>>>>>
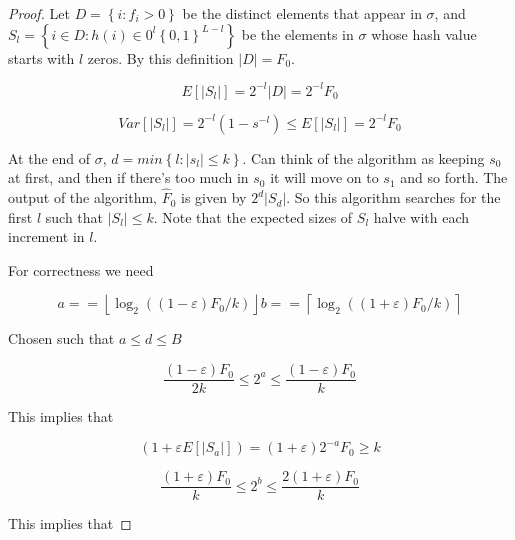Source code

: \documentclass[../notes.tex]{subfiles}
\begin{document}
\begin{proof}
    Let $ D = \left\{ i : f_i > 0 \right\}  $ be the distinct elements that appear in $ \sigma $, and  $ S_l = \left\{ i \in D : h(i) \in 0^l \left\{ 0,1 \right\} ^{L-l} \right\}  $ be the elements in $ \sigma $ whose hash value starts with $ l $ zeros.
    By this definition $ |D| = F_0 $.

    \begin{equation}
    E[|S_l|] = 2^{-l} |D| = 2^{-l} F_0
    \end{equation}

    \begin{equation}
        Var[|S_l|] = 2^{-l} (1-s^{-l}) \le  E[|S_l|]  = 2^{-l} F_0
    \end{equation}
    

    At the end of $ \sigma $, $ d = min \left\{  l: |s_l| \le  k \right\} $. 
    Can think of the algorithm as keeping $ s_0 $ at first, and then if there's too much in $ s_0 $ it will move on to $ s_1 $ and so forth.
    The output of the algorithm, $ \hat{F}_0 $ is given by $ 2^d |S_d| $. So this algorithm searches for the first $ l $ such that $ |S_l| \le  k$.
    Note that the expected sizes of $ S_l $ halve with each increment in $ l $.


    For correctness we need

   \begin{equation}
       a == \left\lfloor \log_2 ((1-\varepsilon) F_0 / k )  \right\rfloor
       b == \left\lceil  \log_2 ((1+\varepsilon) F_0 / k )  \right\rceil 
   \end{equation}

   Chosen such that $  a \le  d \le  B$

   \begin{equation}
       \frac{(1-\varepsilon) F_0}{2k} \le  2^a \le  \frac{(1-\varepsilon) F_0}{k}
   \end{equation}

   This implies that 

   \begin{equation}
       (1+\varepsilon E[|S_a|]) = (1+\varepsilon) 2^{-a} F_0 \ge  k
   \end{equation}
   

   \begin{equation}
       \frac{(1+\varepsilon) F_0}{k} \le  2^b \le  \frac{2(1+\varepsilon) F_0}{k}
   \end{equation}

   This implies that


\end{proof}
\end{document}
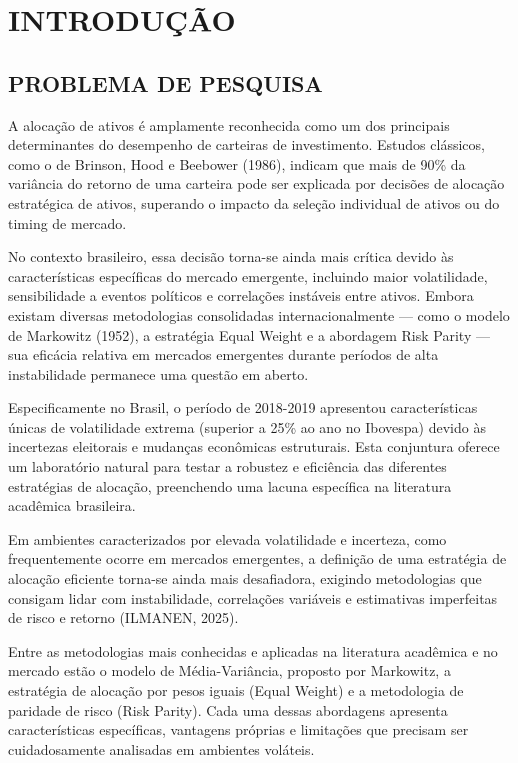 
\chapter{INTRODUÇÃO}

\section{PROBLEMA DE PESQUISA}

A alocação de ativos é amplamente reconhecida como um dos principais determinantes do desempenho de carteiras de investimento. Estudos clássicos, como o de Brinson, Hood e Beebower (1986), indicam que mais de 90\% da variância do retorno de uma carteira pode ser explicada por decisões de alocação estratégica de ativos, superando o impacto da seleção individual de ativos ou do timing de mercado.

No contexto brasileiro, essa decisão torna-se ainda mais crítica devido às características específicas do mercado emergente, incluindo maior volatilidade, sensibilidade a eventos políticos e correlações instáveis entre ativos. Embora existam diversas metodologias consolidadas internacionalmente --- como o modelo de Markowitz (1952), a estratégia Equal Weight e a abordagem Risk Parity --- sua eficácia relativa em mercados emergentes durante períodos de alta instabilidade permanece uma questão em aberto.

Especificamente no Brasil, o período de 2018-2019 apresentou características únicas de volatilidade extrema (superior a 25\% ao ano no Ibovespa) devido às incertezas eleitorais e mudanças econômicas estruturais. Esta conjuntura oferece um laboratório natural para testar a robustez e eficiência das diferentes estratégias de alocação, preenchendo uma lacuna específica na literatura acadêmica brasileira.

Em ambientes caracterizados por elevada volatilidade e incerteza, como frequentemente ocorre em mercados emergentes, a definição de uma estratégia de alocação eficiente torna-se ainda mais desafiadora, exigindo metodologias que consigam lidar com instabilidade, correlações variáveis e estimativas imperfeitas de risco e retorno (ILMANEN, 2025).

Entre as metodologias mais conhecidas e aplicadas na literatura acadêmica e no mercado estão o modelo de Média-Variância, proposto por Markowitz, a estratégia de alocação por pesos iguais (Equal Weight) e a metodologia de paridade de risco (Risk Parity). Cada uma dessas abordagens apresenta características específicas, vantagens próprias e limitações que precisam ser cuidadosamente analisadas em ambientes voláteis.

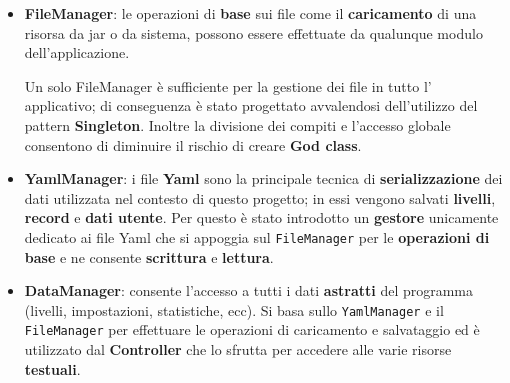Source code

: \begin{itemize}
    \item \textbf{FileManager}: le operazioni di \textbf{base} sui file come il \textbf{caricamento} di una risorsa da jar o da sistema, possono essere effettuate da qualunque modulo dell'applicazione.
    
    Un solo FileManager è sufficiente per la gestione dei file in tutto l' applicativo; di conseguenza è stato progettato avvalendosi dell'utilizzo del pattern \textbf{Singleton}.
    Inoltre la divisione dei compiti e l'accesso globale consentono di diminuire il rischio di creare \textbf{God class}.
    \item \textbf{YamlManager}: i file \textbf{Yaml} sono la principale tecnica di \textbf{serializzazione} dei dati utilizzata nel contesto di questo progetto; in essi vengono salvati \textbf{livelli}, \textbf{record} e \textbf{dati utente}.
    Per questo è stato introdotto un \textbf{gestore} unicamente dedicato ai file Yaml che si appoggia sul \texttt{FileManager} per le \textbf{operazioni di base} e ne consente \textbf{scrittura} e \textbf{lettura}.
    \item \textbf{DataManager}: consente l'accesso a tutti i dati \textbf{astratti} del programma (livelli, impostazioni, statistiche, ecc).
    Si basa sullo \texttt{YamlManager} e il \texttt{FileManager} per effettuare le operazioni di caricamento e salvataggio ed è utilizzato dal \textbf{Controller} che lo sfrutta per accedere alle varie risorse \textbf{testuali}.
\end{itemize}
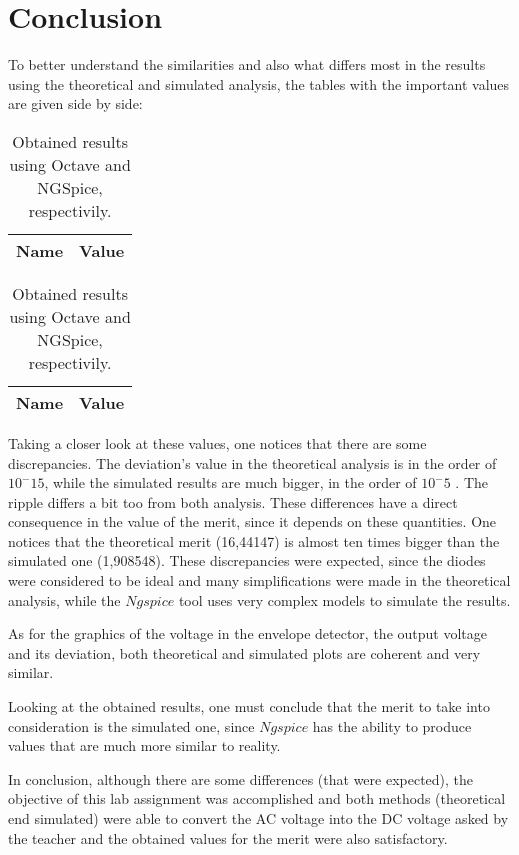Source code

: \section{Conclusion}
\label{sec:conclusion}

\par To better understand the similarities and also what differs most in the results using the theoretical and simulated analysis, the tables with the important values are given side by side:


\begin{table}[h]
	\centering
	\begin{minipage}[t]{0.33\linewidth}
	 	 \begin{tabular}[t]{|l|r|}
	 	   \hline    
	 	   {\bf Name} & {\bf Value} \\ \hline
	 	   
	 	 \end{tabular}
	 	 \label{tab:rt2}
	\end{minipage}
	\begin{minipage}[t]{0.33\linewidth}
	  		\begin{tabular}[t]{|l|r|}
	    	\hline    
	   		{\bf Name} & {\bf Value} \\ \hline
	    	
	  		\end{tabular}
	  	\label{tab:rs2}
	\end{minipage}
	  	\caption{Obtained results using Octave and NGSpice, respectivily.}
\end{table}

\par Taking a closer look at these values, one notices that there are some discrepancies. The deviation's value in the theoretical analysis is in the order of $10^-15$, while the simulated results are much bigger, in the order of $10^-5$ . The ripple differs a bit too from both analysis. These differences have a direct consequence in the value of the merit, since it depends on these quantities. One notices that the theoretical merit (16,44147) is almost ten times bigger than the simulated one (1,908548). These discrepancies were expected, since the diodes were considered to be ideal and many simplifications were made in the theoretical analysis, while the $Ngspice$ tool uses very complex models to simulate the results.
\par As for the graphics of the voltage in the envelope detector, the output voltage and its deviation, both theoretical and simulated plots are coherent and very similar.
\par Looking at the obtained results, one must conclude that the merit to take into consideration is the simulated one, since $Ngspice$ has the ability to produce values that are much more similar to reality.
\par In conclusion, although there are some differences (that were expected), the objective of this lab assignment was accomplished and both methods (theoretical end simulated) were able to convert the AC voltage into the DC voltage asked by the teacher and the obtained values for the merit were also satisfactory.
<<<<<
Try it: Since the pictures are not wanted, transcribe the rest of the listing above exactly.

Exercise solution:
Source code

: \documentclass[../notes.tex]{subfiles}
\begin{document}
\begin{proof}
    Let $ D = \left\{ i : f_i > 0 \right\}  $ be the distinct elements that appear in $ \sigma $, and  $ S_l = \left\{ i \in D : h(i) \in 0^l \left\{ 0,1 \right\} ^{L-l} \right\}  $ be the elements in $ \sigma $ whose hash value starts with $ l $ zeros.
    By this definition $ |D| = F_0 $.

    \begin{equation}
    E[|S_l|] = 2^{-l} |D| = 2^{-l} F_0
    \end{equation}

    \begin{equation}
        Var[|S_l|] = 2^{-l} (1-s^{-l}) \le  E[|S_l|]  = 2^{-l} F_0
    \end{equation}
    

    At the end of $ \sigma $, $ d = min \left\{  l: |s_l| \le  k \right\} $. 
    Can think of the algorithm as keeping $ s_0 $ at first, and then if there's too much in $ s_0 $ it will move on to $ s_1 $ and so forth.
    The output of the algorithm, $ \hat{F}_0 $ is given by $ 2^d |S_d| $. So this algorithm searches for the first $ l $ such that $ |S_l| \le  k$.
    Note that the expected sizes of $ S_l $ halve with each increment in $ l $.


    For correctness we need

   \begin{equation}
       a == \left\lfloor \log_2 ((1-\varepsilon) F_0 / k )  \right\rfloor
       b == \left\lceil  \log_2 ((1+\varepsilon) F_0 / k )  \right\rceil 
   \end{equation}

   Chosen such that $  a \le  d \le  B$

   \begin{equation}
       \frac{(1-\varepsilon) F_0}{2k} \le  2^a \le  \frac{(1-\varepsilon) F_0}{k}
   \end{equation}

   This implies that 

   \begin{equation}
       (1+\varepsilon E[|S_a|]) = (1+\varepsilon) 2^{-a} F_0 \ge  k
   \end{equation}
   

   \begin{equation}
       \frac{(1+\varepsilon) F_0}{k} \le  2^b \le  \frac{2(1+\varepsilon) F_0}{k}
   \end{equation}

   This implies that


\end{proof}
\end{document}
\chapter{INTRODUÇÃO}

\section{PROBLEMA DE PESQUISA}

A alocação de ativos é amplamente reconhecida como um dos principais determinantes do desempenho de carteiras de investimento. Estudos clássicos, como o de Brinson, Hood e Beebower (1986), indicam que mais de 90\% da variância do retorno de uma carteira pode ser explicada por decisões de alocação estratégica de ativos, superando o impacto da seleção individual de ativos ou do timing de mercado.

No contexto brasileiro, essa decisão torna-se ainda mais crítica devido às características específicas do mercado emergente, incluindo maior volatilidade, sensibilidade a eventos políticos e correlações instáveis entre ativos. Embora existam diversas metodologias consolidadas internacionalmente --- como o modelo de Markowitz (1952), a estratégia Equal Weight e a abordagem Risk Parity --- sua eficácia relativa em mercados emergentes durante períodos de alta instabilidade permanece uma questão em aberto.

Especificamente no Brasil, o período de 2018-2019 apresentou características únicas de volatilidade extrema (superior a 25\% ao ano no Ibovespa) devido às incertezas eleitorais e mudanças econômicas estruturais. Esta conjuntura oferece um laboratório natural para testar a robustez e eficiência das diferentes estratégias de alocação, preenchendo uma lacuna específica na literatura acadêmica brasileira.

Em ambientes caracterizados por elevada volatilidade e incerteza, como frequentemente ocorre em mercados emergentes, a definição de uma estratégia de alocação eficiente torna-se ainda mais desafiadora, exigindo metodologias que consigam lidar com instabilidade, correlações variáveis e estimativas imperfeitas de risco e retorno (ILMANEN, 2025).

Entre as metodologias mais conhecidas e aplicadas na literatura acadêmica e no mercado estão o modelo de Média-Variância, proposto por Markowitz, a estratégia de alocação por pesos iguais (Equal Weight) e a metodologia de paridade de risco (Risk Parity). Cada uma dessas abordagens apresenta características específicas, vantagens próprias e limitações que precisam ser cuidadosamente analisadas em ambientes voláteis.

Source code

: \begin{itemize}
    \item \textbf{FileManager}: le operazioni di \textbf{base} sui file come il \textbf{caricamento} di una risorsa da jar o da sistema, possono essere effettuate da qualunque modulo dell'applicazione.
    
    Un solo FileManager è sufficiente per la gestione dei file in tutto l' applicativo; di conseguenza è stato progettato avvalendosi dell'utilizzo del pattern \textbf{Singleton}.
    Inoltre la divisione dei compiti e l'accesso globale consentono di diminuire il rischio di creare \textbf{God class}.
    \item \textbf{YamlManager}: i file \textbf{Yaml} sono la principale tecnica di \textbf{serializzazione} dei dati utilizzata nel contesto di questo progetto; in essi vengono salvati \textbf{livelli}, \textbf{record} e \textbf{dati utente}.
    Per questo è stato introdotto un \textbf{gestore} unicamente dedicato ai file Yaml che si appoggia sul \texttt{FileManager} per le \textbf{operazioni di base} e ne consente \textbf{scrittura} e \textbf{lettura}.
    \item \textbf{DataManager}: consente l'accesso a tutti i dati \textbf{astratti} del programma (livelli, impostazioni, statistiche, ecc).
    Si basa sullo \texttt{YamlManager} e il \texttt{FileManager} per effettuare le operazioni di caricamento e salvataggio ed è utilizzato dal \textbf{Controller} che lo sfrutta per accedere alle varie risorse \textbf{testuali}.
\end{itemize}
Source code

: \section{Conclusion}
\label{sec:conclusion}

\par To better understand the similarities and also what differs most in the results using the theoretical and simulated analysis, the tables with the important values are given side by side:


\begin{table}[h]
	\centering
	\begin{minipage}[t]{0.33\linewidth}
	 	 \begin{tabular}[t]{|l|r|}
	 	   \hline    
	 	   {\bf Name} & {\bf Value} \\ \hline
	 	   
	 	 \end{tabular}
	 	 \label{tab:rt2}
	\end{minipage}
	\begin{minipage}[t]{0.33\linewidth}
	  		\begin{tabular}[t]{|l|r|}
	    	\hline    
	   		{\bf Name} & {\bf Value} \\ \hline
	    	
	  		\end{tabular}
	  	\label{tab:rs2}
	\end{minipage}
	  	\caption{Obtained results using Octave and NGSpice, respectivily.}
\end{table}

\par Taking a closer look at these values, one notices that there are some discrepancies. The deviation's value in the theoretical analysis is in the order of $10^-15$, while the simulated results are much bigger, in the order of $10^-5$ . The ripple differs a bit too from both analysis. These differences have a direct consequence in the value of the merit, since it depends on these quantities. One notices that the theoretical merit (16,44147) is almost ten times bigger than the simulated one (1,908548). These discrepancies were expected, since the diodes were considered to be ideal and many simplifications were made in the theoretical analysis, while the $Ngspice$ tool uses very complex models to simulate the results.
\par As for the graphics of the voltage in the envelope detector, the output voltage and its deviation, both theoretical and simulated plots are coherent and very similar.
\par Looking at the obtained results, one must conclude that the merit to take into consideration is the simulated one, since $Ngspice$ has the ability to produce values that are much more similar to reality.
\par In conclusion, although there are some differences (that were expected), the objective of this lab assignment was accomplished and both methods (theoretical end simulated) were able to convert the AC voltage into the DC voltage asked by the teacher and the obtained values for the merit were also satisfactory.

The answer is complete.